WTB (I know, I know, it's a tinkered with Suntour)
Cook Bros
The other Italians (Campy? Sexy? I have one and it looks like a shiny finished SR Laprade...)
Shimano (the old XTR post is beau-ti-ful)


----------



## mainlyfats (Oct 1, 2005)

ckevlar said:


> The CBR seat posts were pretty nice too.


SNAP!


----------



## colker1 (Jan 6, 2004)

mainlyfats said:


> That's a pretty complete list! How about...
> WTB (I know, I know, it's a tinkered with Suntour)
> Cook Bros
> The other Italians (Campy? Sexy? I have one and it looks like a shiny finished SR Laprade...)
> Shimano (the old XTR post is beau-ti-ful)


i mentioned the xtr... but the easton silver one. 
there is also Dean titanium.


----------



## yo-Nate-y (Mar 5, 2009)

A couple illustrations!
Ritchey (Nitto), Syncros, IRD


----------



## datasurfer (Nov 24, 2006)

Forgot about the IRD. That has to be one of my Fav's...and it's clamping and adjustment mechanism is the grandfather to a lot of other posts that came later such as Syncros, Bontrager and countless others.


----------



## laffeaux (Jan 4, 2004)

yo-Nate-y said:


> Ritchey (Nitto)


I agree on the Ritchey seat post - one of my favorites. 
I also like Shimano's posts - both the Dura Ace and XTR.
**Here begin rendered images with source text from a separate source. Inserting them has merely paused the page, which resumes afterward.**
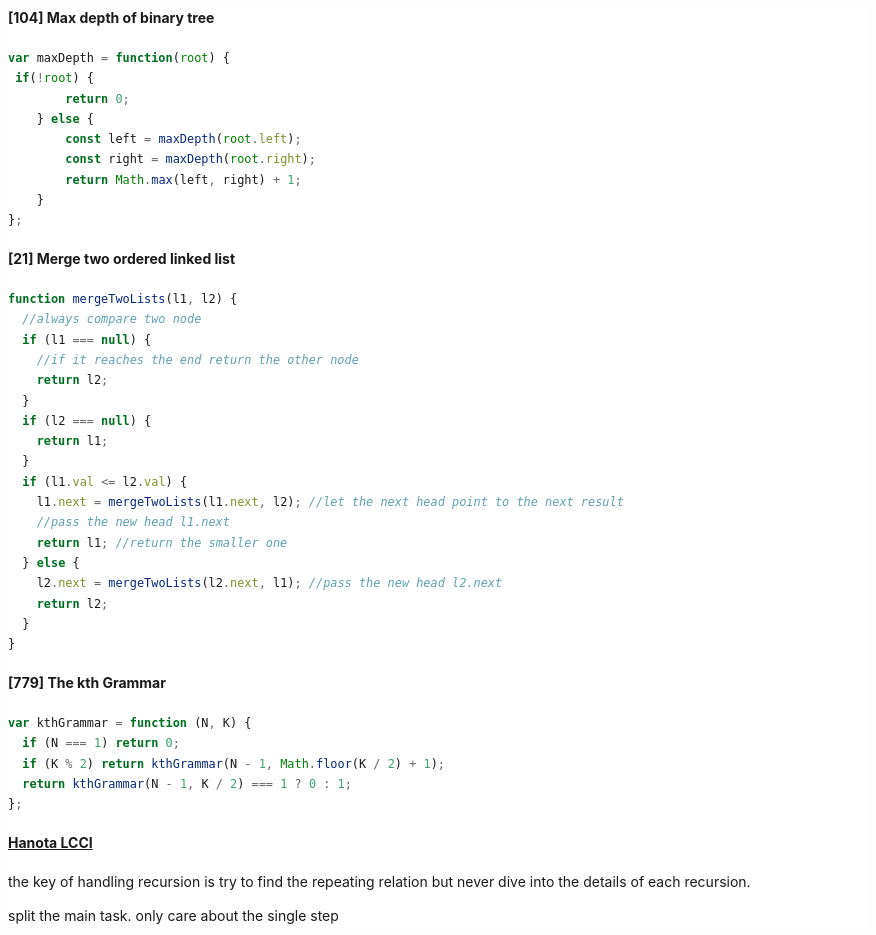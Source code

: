 #### [104] Max depth of binary tree

```js
var maxDepth = function(root) {
 if(!root) {
        return 0;
    } else {
        const left = maxDepth(root.left);
        const right = maxDepth(root.right);
        return Math.max(left, right) + 1;
    }
};
```

#### [21] Merge two ordered linked list

```js
function mergeTwoLists(l1, l2) {
  //always compare two node
  if (l1 === null) {
    //if it reaches the end return the other node
    return l2;
  }
  if (l2 === null) {
    return l1;
  }
  if (l1.val <= l2.val) {
    l1.next = mergeTwoLists(l1.next, l2); //let the next head point to the next result
    //pass the new head l1.next
    return l1; //return the smaller one
  } else {
    l2.next = mergeTwoLists(l2.next, l1); //pass the new head l2.next
    return l2;
  }
}
```

#### [779] The kth Grammar

```js
var kthGrammar = function (N, K) {
  if (N === 1) return 0;
  if (K % 2) return kthGrammar(N - 1, Math.floor(K / 2) + 1);
  return kthGrammar(N - 1, K / 2) === 1 ? 0 : 1;
};
```

#### [Hanota LCCI](https://leetcode-cn.com/problems/hanota-lcci/)

the key of handling recursion is try to find the repeating relation but never dive into the details of each recursion.

split the main task. only care about the single step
I've got to the point where seat posts without setbacks aren't particularly useful to me, so lots of posts look nice but don't function for me: Bontrager and Syncros are the two that really stand out.


----------



## colker1 (Jan 6, 2004)

laffeaux said:


> I agree on the Ritchey seat post - one of my favorites.
> I also like Shimano's posts - both the Dura Ace and XTR.
> 
> I've got to the point where seat posts without setbacks aren't particularly useful to me, so lots of posts look nice but don't function for me: Bontrager and Syncros are the two that really stand out.
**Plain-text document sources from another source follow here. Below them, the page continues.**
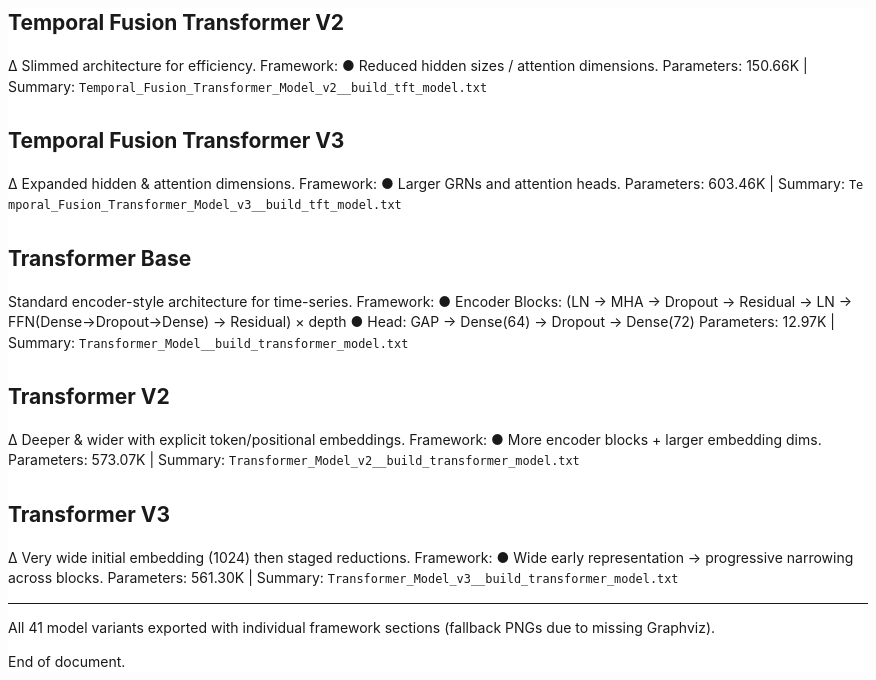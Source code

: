 ## Temporal Fusion Transformer V2
Δ Slimmed architecture for efficiency.
Framework:
● Reduced hidden sizes / attention dimensions.
Parameters: 150.66K  |  Summary: `Temporal_Fusion_Transformer_Model_v2__build_tft_model.txt`

## Temporal Fusion Transformer V3
Δ Expanded hidden & attention dimensions.
Framework:
● Larger GRNs and attention heads.
Parameters: 603.46K  |  Summary: `Temporal_Fusion_Transformer_Model_v3__build_tft_model.txt`

## Transformer Base
Standard encoder-style architecture for time-series.
Framework:
● Encoder Blocks: (LN → MHA → Dropout → Residual → LN → FFN(Dense→Dropout→Dense) → Residual) × depth
● Head: GAP → Dense(64) → Dropout → Dense(72)
Parameters: 12.97K  |  Summary: `Transformer_Model__build_transformer_model.txt`

## Transformer V2
Δ Deeper & wider with explicit token/positional embeddings.
Framework:
● More encoder blocks + larger embedding dims.
Parameters: 573.07K  |  Summary: `Transformer_Model_v2__build_transformer_model.txt`

## Transformer V3
Δ Very wide initial embedding (1024) then staged reductions.
Framework:
● Wide early representation → progressive narrowing across blocks.
Parameters: 561.30K  |  Summary: `Transformer_Model_v3__build_transformer_model.txt`

---
All 41 model variants exported with individual framework sections (fallback PNGs due to missing Graphviz).

End of document.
i am all for setback as well.


----------



## halaburt (Jan 13, 2004)

Rumpfy's right... although it kinda hurts to say that ;-)

Cunningham variants:


----------



## Vlad (Feb 7, 2004)

Those Cunninghams look cool. How do they work, exactly? Do you reach an allen key under the seat?


----------



## crconsulting (Apr 11, 2004)

colker1 said:


> any others?


A true classic that gets overlooked quite often

"American Classic"


----------



## jeff (Jan 13, 2004)

yo-Nate-y said:


> A couple illustrations!
> Ritchey (Nitto), Syncros, IRD


How about some pics of that raspberry Monster?


----------



## yo-Nate-y (Mar 5, 2009)

crconsulting said:


> A true classic that gets overlooked quite often
> 
> "American Classic"


Also the makers of my favorite skewers ever. If anyone has any extra, let me know!
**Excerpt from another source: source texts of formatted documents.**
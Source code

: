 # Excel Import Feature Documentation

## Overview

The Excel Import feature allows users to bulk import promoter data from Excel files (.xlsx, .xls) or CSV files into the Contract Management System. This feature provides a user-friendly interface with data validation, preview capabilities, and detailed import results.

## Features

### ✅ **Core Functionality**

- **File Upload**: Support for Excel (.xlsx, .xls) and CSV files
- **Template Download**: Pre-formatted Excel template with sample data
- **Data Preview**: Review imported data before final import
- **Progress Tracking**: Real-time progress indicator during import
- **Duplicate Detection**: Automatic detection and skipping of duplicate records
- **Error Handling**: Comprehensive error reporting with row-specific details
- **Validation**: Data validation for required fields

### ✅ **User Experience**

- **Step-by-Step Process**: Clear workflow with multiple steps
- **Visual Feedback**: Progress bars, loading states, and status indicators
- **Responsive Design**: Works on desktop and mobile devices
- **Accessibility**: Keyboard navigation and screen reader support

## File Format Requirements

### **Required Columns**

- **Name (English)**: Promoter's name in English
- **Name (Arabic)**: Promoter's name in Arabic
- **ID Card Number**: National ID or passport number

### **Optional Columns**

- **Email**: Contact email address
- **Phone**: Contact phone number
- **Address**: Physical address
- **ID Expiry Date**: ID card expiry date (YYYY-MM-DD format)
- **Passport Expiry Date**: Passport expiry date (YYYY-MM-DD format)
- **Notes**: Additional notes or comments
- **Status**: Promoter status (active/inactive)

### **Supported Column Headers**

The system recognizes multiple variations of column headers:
The Monster is waiting for knobbies and considering becoming a drop bar ride. I've got some bar end shifters waiting in the wings for a proper stem and a Wood Chipper. I threw up some pics of the bike when I picked it up here:

http://www.retrobike.co.uk/forum/viewtopic.php?t=79008


----------



## laffeaux (Jan 4, 2004)

yo-Nate-y said:


> Also the makers of my favorite skewers ever. If anyone has any extra, let me know!


They are nice. I run a set on my otherwise modern roadie bike.


----------



## yo-Nate-y (Mar 5, 2009)

Sweet. I really like their minimalist design. I was stoked to find a set for my recent Salsa build. And I have a mismatched set that I've had since I bought it that way in 1991


----------



## mrnvgtr (Dec 5, 2009)

What makes a seat post sexy? Is it the details that make a design functional yet simplistic? Light weight? Just curious. Not a loaded question.


----------



## zarr (Feb 14, 2008)

Well, not sure if they're vintage...but orioncycles on ebay has some anodized Thomson stuff that looks nice.


----------



## laffeaux (Jan 4, 2004)

mrnvgtr said:


> What makes a seat post sexy? Is it the details that make a design functional yet simplistic? Light weight? Just curious. Not a loaded question.


The easiest explanation is to look at this picture:










- ugly graphics
- ugly bend at the top (no sleek transition)
- nothing particularly elegant

The post likely works, but there was little thought about how it looks or functions, and a lot of thought about how to make it cheaply.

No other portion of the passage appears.